Week 6 Part 3 (Tuesday)

Start from the beginning
                                    

     I bite my lip as tears spring in my eyes. I miss him a lot. He's like a big brother to me. And Mom wanted him to go. As much as I love her, I feel like I've been betrayed by my own mother.

    "Brady has been a decoy. He draws the focus somewhere else, but Brady's gone, so don't rely on him to mask the mistakes," Ms. Abby warns us.

     The moms stay silent and we have nothing more to stay. I look at myself in the mirror. I look emotionless on the outside, but I'm broken and numb on the inside. It's all your fault, Lilliana. All your fault that Brady isn't next to Savannah on the pyramid. That he's dancing back at Miami. It's all your fault, Lilliana.

     "Moving on to the pyramid," Ms. Abby continues, and I hold my breath, wondering what my placement is going to be.

     "At the bottom," Ms. Abby begins, fumbling with the piece of paper.

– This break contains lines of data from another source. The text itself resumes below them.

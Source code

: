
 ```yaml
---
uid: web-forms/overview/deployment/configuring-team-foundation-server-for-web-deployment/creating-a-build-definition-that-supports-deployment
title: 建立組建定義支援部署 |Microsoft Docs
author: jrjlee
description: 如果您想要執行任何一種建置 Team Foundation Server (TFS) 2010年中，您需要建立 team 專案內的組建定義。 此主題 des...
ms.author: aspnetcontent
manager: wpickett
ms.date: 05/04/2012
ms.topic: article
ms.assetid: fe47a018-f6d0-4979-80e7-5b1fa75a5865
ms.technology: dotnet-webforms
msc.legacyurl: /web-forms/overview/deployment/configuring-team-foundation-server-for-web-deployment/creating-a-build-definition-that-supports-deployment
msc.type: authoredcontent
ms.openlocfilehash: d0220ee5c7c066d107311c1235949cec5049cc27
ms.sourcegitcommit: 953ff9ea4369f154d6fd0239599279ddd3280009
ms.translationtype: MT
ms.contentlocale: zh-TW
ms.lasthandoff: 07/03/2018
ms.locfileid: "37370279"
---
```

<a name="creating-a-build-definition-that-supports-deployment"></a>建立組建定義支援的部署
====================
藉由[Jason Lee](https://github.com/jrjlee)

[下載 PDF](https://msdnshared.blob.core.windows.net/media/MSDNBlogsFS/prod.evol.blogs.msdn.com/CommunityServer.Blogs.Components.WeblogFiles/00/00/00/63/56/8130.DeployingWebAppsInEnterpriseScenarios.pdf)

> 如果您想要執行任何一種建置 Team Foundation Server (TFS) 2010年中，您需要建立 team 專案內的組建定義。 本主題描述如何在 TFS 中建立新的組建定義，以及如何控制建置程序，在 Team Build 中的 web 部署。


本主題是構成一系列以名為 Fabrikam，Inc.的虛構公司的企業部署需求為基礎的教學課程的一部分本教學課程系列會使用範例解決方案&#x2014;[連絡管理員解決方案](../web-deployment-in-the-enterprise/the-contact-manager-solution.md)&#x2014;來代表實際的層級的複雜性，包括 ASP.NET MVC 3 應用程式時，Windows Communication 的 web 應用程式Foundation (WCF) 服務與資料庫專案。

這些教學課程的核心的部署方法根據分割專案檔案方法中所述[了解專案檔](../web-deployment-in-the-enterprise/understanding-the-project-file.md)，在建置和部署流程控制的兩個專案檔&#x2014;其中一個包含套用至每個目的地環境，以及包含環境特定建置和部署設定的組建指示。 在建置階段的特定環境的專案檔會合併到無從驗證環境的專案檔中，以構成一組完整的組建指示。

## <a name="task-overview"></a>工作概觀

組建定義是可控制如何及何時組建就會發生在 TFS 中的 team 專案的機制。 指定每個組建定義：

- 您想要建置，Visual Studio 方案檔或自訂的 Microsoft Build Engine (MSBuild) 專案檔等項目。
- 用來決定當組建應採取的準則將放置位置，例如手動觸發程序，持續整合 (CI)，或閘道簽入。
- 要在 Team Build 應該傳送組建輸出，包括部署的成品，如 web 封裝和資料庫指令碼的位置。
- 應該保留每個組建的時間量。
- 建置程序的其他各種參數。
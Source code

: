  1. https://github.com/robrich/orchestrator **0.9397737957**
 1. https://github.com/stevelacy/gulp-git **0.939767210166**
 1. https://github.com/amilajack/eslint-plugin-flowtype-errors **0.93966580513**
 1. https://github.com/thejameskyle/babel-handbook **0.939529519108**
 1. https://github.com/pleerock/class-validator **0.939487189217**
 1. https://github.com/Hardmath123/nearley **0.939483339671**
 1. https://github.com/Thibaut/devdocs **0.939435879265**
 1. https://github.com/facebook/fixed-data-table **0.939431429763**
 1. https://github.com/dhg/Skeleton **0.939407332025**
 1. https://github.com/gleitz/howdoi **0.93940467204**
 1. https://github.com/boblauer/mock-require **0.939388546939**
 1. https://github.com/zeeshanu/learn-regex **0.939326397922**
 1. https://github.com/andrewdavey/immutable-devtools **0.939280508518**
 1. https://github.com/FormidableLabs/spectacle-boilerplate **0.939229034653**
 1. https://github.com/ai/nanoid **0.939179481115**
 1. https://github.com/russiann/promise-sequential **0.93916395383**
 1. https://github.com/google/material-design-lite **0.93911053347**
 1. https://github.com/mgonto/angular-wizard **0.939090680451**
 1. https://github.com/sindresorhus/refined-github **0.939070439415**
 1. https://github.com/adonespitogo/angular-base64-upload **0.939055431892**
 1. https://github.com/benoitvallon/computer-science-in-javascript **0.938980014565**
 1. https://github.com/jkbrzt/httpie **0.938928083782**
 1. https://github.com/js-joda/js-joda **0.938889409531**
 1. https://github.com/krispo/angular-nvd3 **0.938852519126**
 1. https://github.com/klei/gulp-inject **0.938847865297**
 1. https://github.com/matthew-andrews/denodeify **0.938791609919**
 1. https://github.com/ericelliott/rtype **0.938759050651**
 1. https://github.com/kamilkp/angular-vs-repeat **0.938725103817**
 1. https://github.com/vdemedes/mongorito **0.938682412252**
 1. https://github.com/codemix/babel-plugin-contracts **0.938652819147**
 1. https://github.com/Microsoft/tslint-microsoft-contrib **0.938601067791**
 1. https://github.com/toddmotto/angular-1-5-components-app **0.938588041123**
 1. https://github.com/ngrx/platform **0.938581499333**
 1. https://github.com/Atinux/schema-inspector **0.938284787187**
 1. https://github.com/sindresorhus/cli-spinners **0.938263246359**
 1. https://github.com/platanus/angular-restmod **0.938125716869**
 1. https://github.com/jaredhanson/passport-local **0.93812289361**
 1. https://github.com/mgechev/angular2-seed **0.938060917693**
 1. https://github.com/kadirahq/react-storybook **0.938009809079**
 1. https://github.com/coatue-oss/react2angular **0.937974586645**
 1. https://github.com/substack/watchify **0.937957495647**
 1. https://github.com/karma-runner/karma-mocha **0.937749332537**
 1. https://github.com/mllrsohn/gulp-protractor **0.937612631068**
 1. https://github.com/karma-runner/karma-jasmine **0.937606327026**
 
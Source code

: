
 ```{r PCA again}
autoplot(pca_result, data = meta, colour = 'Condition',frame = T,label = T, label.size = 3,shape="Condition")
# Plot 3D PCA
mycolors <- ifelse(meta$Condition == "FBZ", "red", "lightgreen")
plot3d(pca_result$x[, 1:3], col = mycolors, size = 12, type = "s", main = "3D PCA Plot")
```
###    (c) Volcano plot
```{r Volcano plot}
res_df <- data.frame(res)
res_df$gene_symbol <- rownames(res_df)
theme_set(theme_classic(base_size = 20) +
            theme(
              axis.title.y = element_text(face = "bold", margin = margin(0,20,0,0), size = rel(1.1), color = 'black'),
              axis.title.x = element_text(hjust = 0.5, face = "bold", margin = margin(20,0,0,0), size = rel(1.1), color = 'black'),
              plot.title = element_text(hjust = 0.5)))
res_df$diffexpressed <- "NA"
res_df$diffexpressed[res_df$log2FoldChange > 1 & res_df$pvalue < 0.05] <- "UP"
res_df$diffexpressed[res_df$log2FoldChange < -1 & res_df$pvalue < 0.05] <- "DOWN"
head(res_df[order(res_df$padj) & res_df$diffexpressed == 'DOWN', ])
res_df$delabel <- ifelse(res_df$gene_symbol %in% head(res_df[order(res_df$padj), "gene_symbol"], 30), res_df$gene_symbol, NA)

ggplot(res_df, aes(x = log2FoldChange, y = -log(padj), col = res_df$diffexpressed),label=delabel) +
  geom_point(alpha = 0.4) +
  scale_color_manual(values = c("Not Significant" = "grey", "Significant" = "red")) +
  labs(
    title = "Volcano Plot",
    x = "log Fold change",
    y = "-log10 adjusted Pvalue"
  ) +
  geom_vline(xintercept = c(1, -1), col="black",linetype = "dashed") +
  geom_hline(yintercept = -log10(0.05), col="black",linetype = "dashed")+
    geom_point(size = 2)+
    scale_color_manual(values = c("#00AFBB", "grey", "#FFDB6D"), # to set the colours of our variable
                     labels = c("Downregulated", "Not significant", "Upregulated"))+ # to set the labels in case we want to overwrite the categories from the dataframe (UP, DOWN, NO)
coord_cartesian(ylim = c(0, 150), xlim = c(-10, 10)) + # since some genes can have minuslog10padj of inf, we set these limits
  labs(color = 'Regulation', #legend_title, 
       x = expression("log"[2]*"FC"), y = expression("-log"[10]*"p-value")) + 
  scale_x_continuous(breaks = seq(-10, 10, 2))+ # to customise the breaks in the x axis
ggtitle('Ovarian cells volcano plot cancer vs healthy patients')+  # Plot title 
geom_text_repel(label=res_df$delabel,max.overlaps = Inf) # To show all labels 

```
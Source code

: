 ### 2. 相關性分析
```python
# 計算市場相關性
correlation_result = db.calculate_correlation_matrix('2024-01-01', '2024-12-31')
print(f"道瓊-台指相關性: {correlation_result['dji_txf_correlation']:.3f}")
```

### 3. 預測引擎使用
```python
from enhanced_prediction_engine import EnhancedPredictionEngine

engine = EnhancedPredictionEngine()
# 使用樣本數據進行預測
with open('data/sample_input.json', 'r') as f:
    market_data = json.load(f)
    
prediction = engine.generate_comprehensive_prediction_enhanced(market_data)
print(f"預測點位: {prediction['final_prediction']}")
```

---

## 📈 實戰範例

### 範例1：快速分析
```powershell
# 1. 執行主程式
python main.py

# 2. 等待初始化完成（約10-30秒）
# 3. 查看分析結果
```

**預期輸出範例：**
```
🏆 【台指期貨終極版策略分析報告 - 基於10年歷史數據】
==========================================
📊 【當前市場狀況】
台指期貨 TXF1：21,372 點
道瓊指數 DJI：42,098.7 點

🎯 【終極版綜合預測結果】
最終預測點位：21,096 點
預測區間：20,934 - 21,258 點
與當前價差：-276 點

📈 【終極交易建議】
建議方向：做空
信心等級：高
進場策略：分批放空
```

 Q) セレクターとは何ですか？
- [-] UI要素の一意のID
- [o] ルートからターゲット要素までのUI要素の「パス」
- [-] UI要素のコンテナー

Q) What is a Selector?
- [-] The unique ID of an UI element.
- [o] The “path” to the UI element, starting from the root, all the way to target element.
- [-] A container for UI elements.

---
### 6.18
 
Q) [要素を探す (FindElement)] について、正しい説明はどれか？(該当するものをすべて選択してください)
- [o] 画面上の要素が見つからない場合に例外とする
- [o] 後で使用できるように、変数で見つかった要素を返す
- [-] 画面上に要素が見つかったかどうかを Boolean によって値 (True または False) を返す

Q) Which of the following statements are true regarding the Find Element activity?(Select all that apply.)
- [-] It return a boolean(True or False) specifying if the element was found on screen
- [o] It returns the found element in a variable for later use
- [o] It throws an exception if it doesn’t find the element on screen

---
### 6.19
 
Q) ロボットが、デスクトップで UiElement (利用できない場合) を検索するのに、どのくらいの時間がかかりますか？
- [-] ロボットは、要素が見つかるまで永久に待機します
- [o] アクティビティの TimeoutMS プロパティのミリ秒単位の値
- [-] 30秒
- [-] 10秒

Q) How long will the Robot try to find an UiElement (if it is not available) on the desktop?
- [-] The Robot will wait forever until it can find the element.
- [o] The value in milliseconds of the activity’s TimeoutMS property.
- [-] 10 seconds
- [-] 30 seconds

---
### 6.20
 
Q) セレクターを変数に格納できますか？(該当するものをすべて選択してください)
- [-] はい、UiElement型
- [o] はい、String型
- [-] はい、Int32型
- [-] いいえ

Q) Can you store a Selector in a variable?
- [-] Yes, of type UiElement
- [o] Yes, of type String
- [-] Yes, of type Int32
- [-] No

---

     I notice the blue shirt and the grey backdrop. It's my photo. My stomach sinks as I realize I'm at the bottom of the pyramid. I nod and smile sadly to mask my pain.

     "Lilly. Last week, you were actually facing the wrong direction in part of the group routine. You've messed up in a dance almost every single week. I expect more from you. Shame on you," Ms. Abby explains.

    Ms. Abby's right. Shame on you, Lilliana. You're a horrible dancer. You don't deserve to be anywhere other than the bottom of the pyramid, let alone dance at the studio. You should just go back to North Carolina. You should just go home. I have to say something.

     "I think I deserve to be there, because I didn't prove to you that I should be anywhere else," I say out loud.

     Ms. Abby does a wiggle like she's considering something or thinking of what to say next or soaking it in, ending with, "Okay."

     "Next... Hannah. Hannah, it's aggravating that I hand-chose you from kids from all over the country, and you're getting seventh. Seventh place has no place on this team. Do you have anything to say for yourself?" Ms. Abby asks.

     Uh oh. Hannah is one of the quietest kids on camera. She freezes up and panics. I hope she'll say something. We wait. We hear a faint hum, but no words come out. I feel so bad for her. When I was on the team a year or two ago, I was quiet like her. I get how she feels. But Hannah's not seven. She's thirteen. Hannah shrugs, not knowing what to say.

     "I thought she did a fantastic job. She went out there, she gave it her all," Ms. Colin speaks up, defending her daughter.

     "Okay, Ann, if that was her all, her all is not good enough," Ms. Abby tells Ms. Colin.

     Hannah's good enough. I'm terrified that Hannah's going to believe Ms. Abby. She may not be perfect, but I'm not either.

     "She didn't exceed your expectations?" Ms. Colin asks Ms. Abby, pissed at the comment Ms. Abby just said.

     "She exceeded my expectations for the Hannah that I know. Is that the Hannah that's gonna make it in the business? Hell no," Ms. Abby confesses.

     She'll make it. She'll make it. Hannah is such a good dancer. Burlesque wasn't her forte, and that's okay. We all have our forte. Mine is ballet and acro. Her's is not jazz, and that's okay. But it's not okay for Ms. Abby.

     "As an educator you should-" Hannah's mom begins, but Ms. Abby cuts her off, flipping out, flailing her hands.

     Hannah's mom messed up. Big.

     "Wait a minute! The hick from Indiana is gonna tell me, who I have taught all over the world, what an educator is?" Ms. Abby yells, Ms. Hosbach losing it when Ms. Abby said "hick."